Key Reason Why Information Governance is Needed
The traditional approach to information has been business unit- or silo-driven with different objectives and values about information. In other words, business units establish information policies and practices that satisfy their needs without consideration of how others may use information. Information governance is an integrated approach to coordinating and facilitating the development of policies and practices among business units.
The following are instructive examples of issues that point to the need for IG, which could be used in the discussion to educate others:
- Reduced Risk of Breach: According to Health Data Management, in late June a hacker known as “the Dark Overlord” reported the theft of nearly 10 million patient medical records and put them on the Dark Web market where hackers buy and sell data taken from a variety of sources. The stolen patient records had a value of more than $800,000. Stolen PHI has a shelf life that is much longer than credit card data and therefore has a higher black market value. Defend against breaches and cybercriminal attacks by developing enterprise-wide information governance security policies and plans. Include mobile device management to enforce security controls for tablets and smart phones. Educate workforce about e-mails; staff are the first line of defense.
- E-Discovery Costs: Healthcare organizations involved in civil and government investigations are at risk because prosecutions are often built on electronic documents. Many early EHR adopters are now replacing and consolidating older legacy systems. Electronic records, paper records, records from acquired or obsolete practices, and several different legacy systems present challenges with evidence gathering for e-discovery. Enterprise-wide information governance policies that guide retention, defensible deletion, electronic searches, subpoena responses, and production are crucial. Proactively managing information with adherence to retention and disposition schedules reduces the volume of information subject to e-discovery and costs associated with the request process.
- Safe Use of Health IT/Reduce Medication Error Rate: According to EHRIntelligence, deaths caused by medical error number more than 250,000 annually making medical error a leading cause of death only behind heart disease and cancer. Three steps have been identified to reduce medical errors: medical errors must be more visible and routinely reported, remedies must be available to safeguard patients, and best practices must be shared. Information governance policies can define medical errors and establish transparent medical error reporting to eliminate the fear of reporting. Policies and monitoring practices can enforce the routine entry of dose and medication into computerized order entry systems with evidence-based safety alerts to safeguard patients.
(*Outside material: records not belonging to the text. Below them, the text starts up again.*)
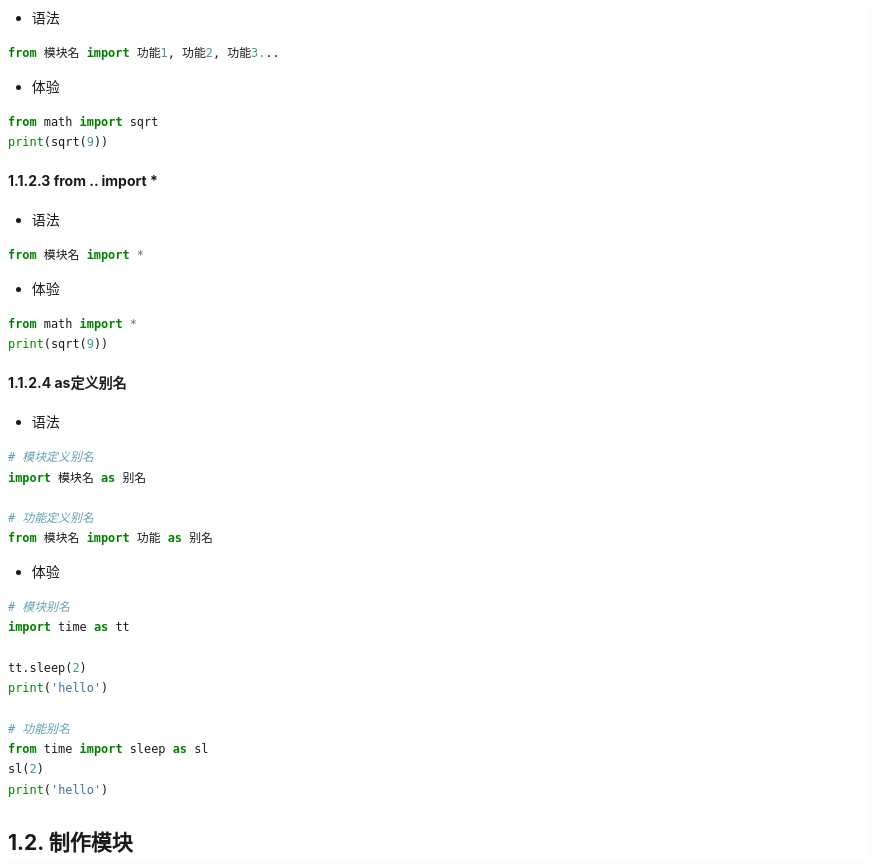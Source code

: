- 语法

``` python
from 模块名 import 功能1, 功能2, 功能3...
```

- 体验

``` python
from math import sqrt
print(sqrt(9))
```



#### 1.1.2.3 from .. import *

- 语法

``` python
from 模块名 import *
```

- 体验

``` python
from math import *
print(sqrt(9))
```

#### 1.1.2.4 as定义别名

- 语法

``` python
# 模块定义别名
import 模块名 as 别名

# 功能定义别名
from 模块名 import 功能 as 别名
```

- 体验

``` python
# 模块别名
import time as tt

tt.sleep(2)
print('hello')

# 功能别名
from time import sleep as sl
sl(2)
print('hello')
```



## 1.2. 制作模块
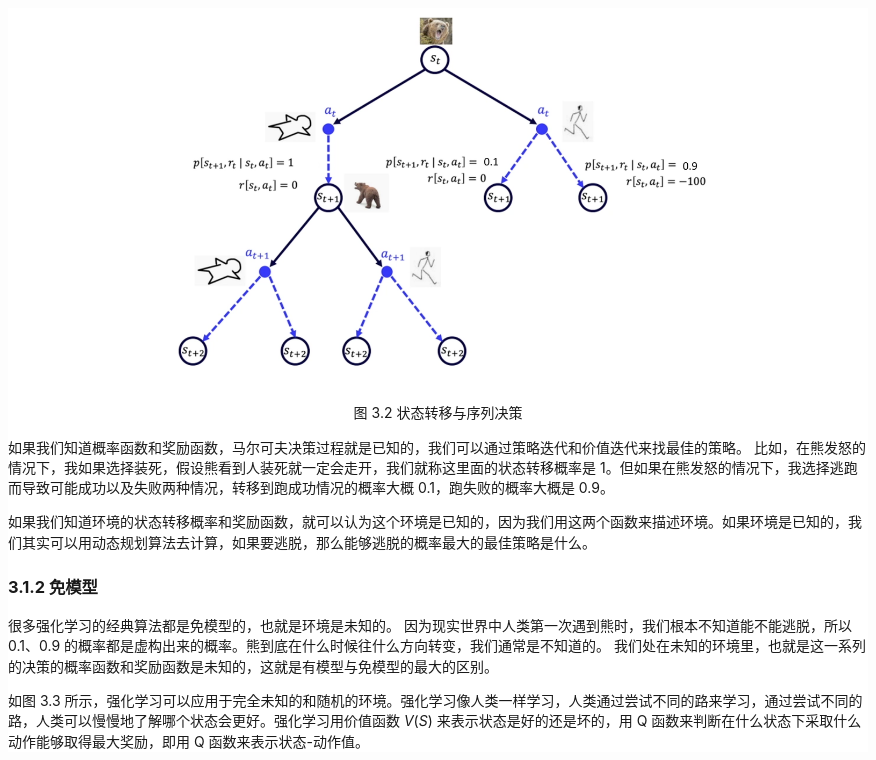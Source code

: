 
<div align=center>
<img width="550" src="../img/ch3/3.2.png"/>
</div>
<div align=center>图 3.2 状态转移与序列决策</div>

如果我们知道概率函数和奖励函数，马尔可夫决策过程就是已知的，我们可以通过策略迭代和价值迭代来找最佳的策略。
比如，在熊发怒的情况下，我如果选择装死，假设熊看到人装死就一定会走开，我们就称这里面的状态转移概率是 1。但如果在熊发怒的情况下，我选择逃跑而导致可能成功以及失败两种情况，转移到跑成功情况的概率大概 0.1，跑失败的概率大概是 0.9。

如果我们知道环境的状态转移概率和奖励函数，就可以认为这个环境是已知的，因为我们用这两个函数来描述环境。如果环境是已知的，我们其实可以用动态规划算法去计算，如果要逃脱，那么能够逃脱的概率最大的最佳策略是什么。

### 3.1.2 免模型 
很多强化学习的经典算法都是免模型的，也就是环境是未知的。
因为现实世界中人类第一次遇到熊时，我们根本不知道能不能逃脱，所以 0.1、0.9 的概率都是虚构出来的概率。熊到底在什么时候往什么方向转变，我们通常是不知道的。
我们处在未知的环境里，也就是这一系列的决策的概率函数和奖励函数是未知的，这就是有模型与免模型的最大的区别。

如图 3.3 所示，强化学习可以应用于完全未知的和随机的环境。强化学习像人类一样学习，人类通过尝试不同的路来学习，通过尝试不同的路，人类可以慢慢地了解哪个状态会更好。强化学习用价值函数 $V(S)$ 来表示状态是好的还是坏的，用 Q 函数来判断在什么状态下采取什么动作能够取得最大奖励，即用 Q 函数来表示状态-动作值。

<div align=center>
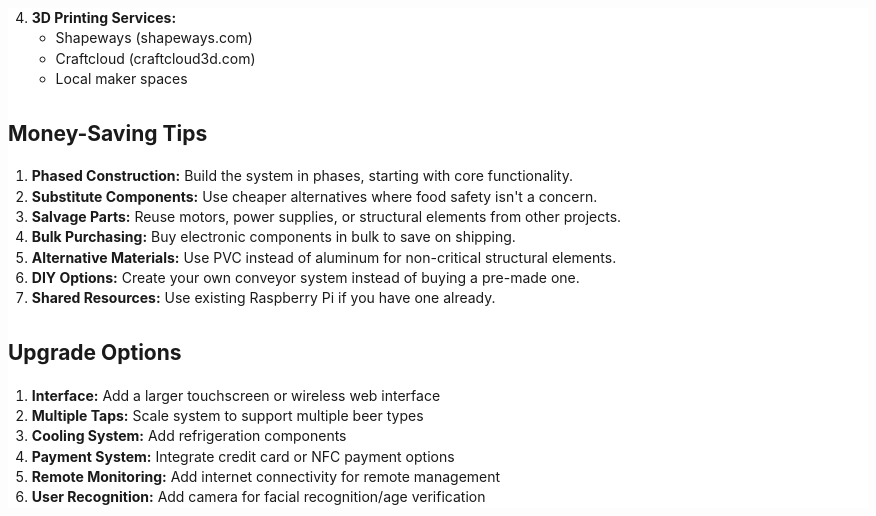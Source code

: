 4. **3D Printing Services:**
   - Shapeways (shapeways.com)
   - Craftcloud (craftcloud3d.com)
   - Local maker spaces

## Money-Saving Tips

1. **Phased Construction:** Build the system in phases, starting with core functionality.
2. **Substitute Components:** Use cheaper alternatives where food safety isn't a concern.
3. **Salvage Parts:** Reuse motors, power supplies, or structural elements from other projects.
4. **Bulk Purchasing:** Buy electronic components in bulk to save on shipping.
5. **Alternative Materials:** Use PVC instead of aluminum for non-critical structural elements.
6. **DIY Options:** Create your own conveyor system instead of buying a pre-made one.
7. **Shared Resources:** Use existing Raspberry Pi if you have one already.

## Upgrade Options

1. **Interface:** Add a larger touchscreen or wireless web interface
2. **Multiple Taps:** Scale system to support multiple beer types
3. **Cooling System:** Add refrigeration components
4. **Payment System:** Integrate credit card or NFC payment options
5. **Remote Monitoring:** Add internet connectivity for remote management
6. **User Recognition:** Add camera for facial recognition/age verification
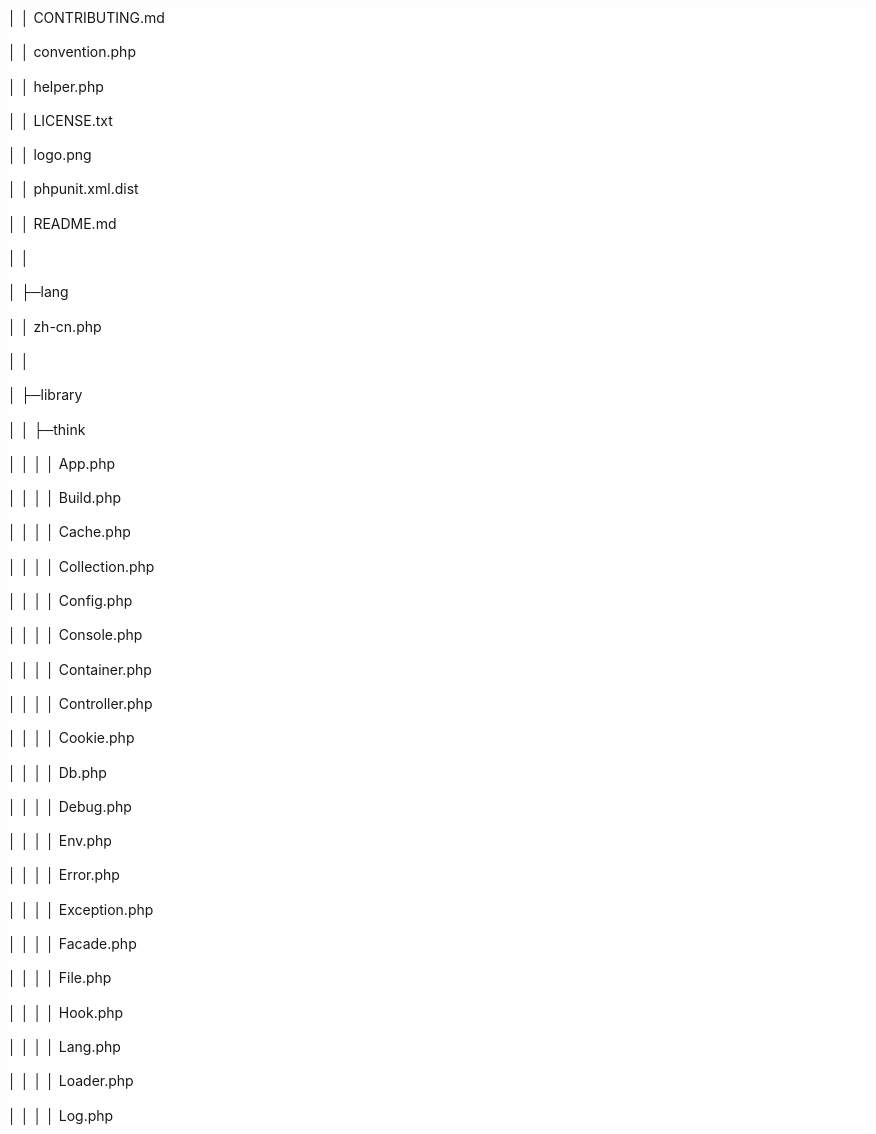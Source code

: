│  │  CONTRIBUTING.md

│  │  convention.php

│  │  helper.php

│  │  LICENSE.txt

│  │  logo.png

│  │  phpunit.xml.dist

│  │  README.md

│  │  

│  ├─lang

│  │      zh-cn.php

│  │      

│  ├─library

│  │  ├─think

│  │  │  │  App.php

│  │  │  │  Build.php

│  │  │  │  Cache.php

│  │  │  │  Collection.php

│  │  │  │  Config.php

│  │  │  │  Console.php

│  │  │  │  Container.php

│  │  │  │  Controller.php

│  │  │  │  Cookie.php

│  │  │  │  Db.php

│  │  │  │  Debug.php

│  │  │  │  Env.php

│  │  │  │  Error.php

│  │  │  │  Exception.php

│  │  │  │  Facade.php

│  │  │  │  File.php

│  │  │  │  Hook.php

│  │  │  │  Lang.php

│  │  │  │  Loader.php

│  │  │  │  Log.php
- Population Health and Coordination of Care across the Continuum: According to Tableau Software, Five Best Practices to Enable Population Health Management, the Centers for Disease Control and Prevention identifies and recommends analyzing population health with 42 specific metrics in order to depict an accurate blueprint of the population based on risks and associated costs. Information governance policies and processes ensure timely and accurate data from multiple sources for population health metrics. With access to metrics and dashboards, healthcare providers can quickly identify and track high-risk patients and ensure they receive appropriate care.
With these discussion points, you can start creating an IG learning environment in your organization today.